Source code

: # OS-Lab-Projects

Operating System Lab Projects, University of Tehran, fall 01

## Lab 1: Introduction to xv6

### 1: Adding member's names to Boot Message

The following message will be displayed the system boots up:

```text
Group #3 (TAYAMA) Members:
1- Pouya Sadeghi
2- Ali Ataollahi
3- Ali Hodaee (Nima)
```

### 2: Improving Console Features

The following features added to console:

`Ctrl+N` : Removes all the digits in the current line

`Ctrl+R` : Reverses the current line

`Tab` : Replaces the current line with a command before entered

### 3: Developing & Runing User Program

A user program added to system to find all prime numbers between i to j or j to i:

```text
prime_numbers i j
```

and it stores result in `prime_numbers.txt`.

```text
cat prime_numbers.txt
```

_ _ _ _

- **EXERCISE PROMPT**: Reproduce the entries above in full and exactly.

- **ANSWER FOR THIS EXERCISE**:
Source code

: # OS-Lab-Projects

Operating System Lab Projects, University of Tehran, fall 01

## Lab 1: Introduction to xv6

### 1: Adding member's names to Boot Message

The following message will be displayed the system boots up:

```text
Group #3 (TAYAMA) Members:
1- Pouya Sadeghi
2- Ali Ataollahi
3- Ali Hodaee (Nima)
```

### 2: Improving Console Features

The following features added to console:

`Ctrl+N` : Removes all the digits in the current line

`Ctrl+R` : Reverses the current line

`Tab` : Replaces the current line with a command before entered

### 3: Developing & Runing User Program

A user program added to system to find all prime numbers between i to j or j to i:

```text
prime_numbers i j
```

and it stores result in `prime_numbers.txt`.

```text
cat prime_numbers.txt
```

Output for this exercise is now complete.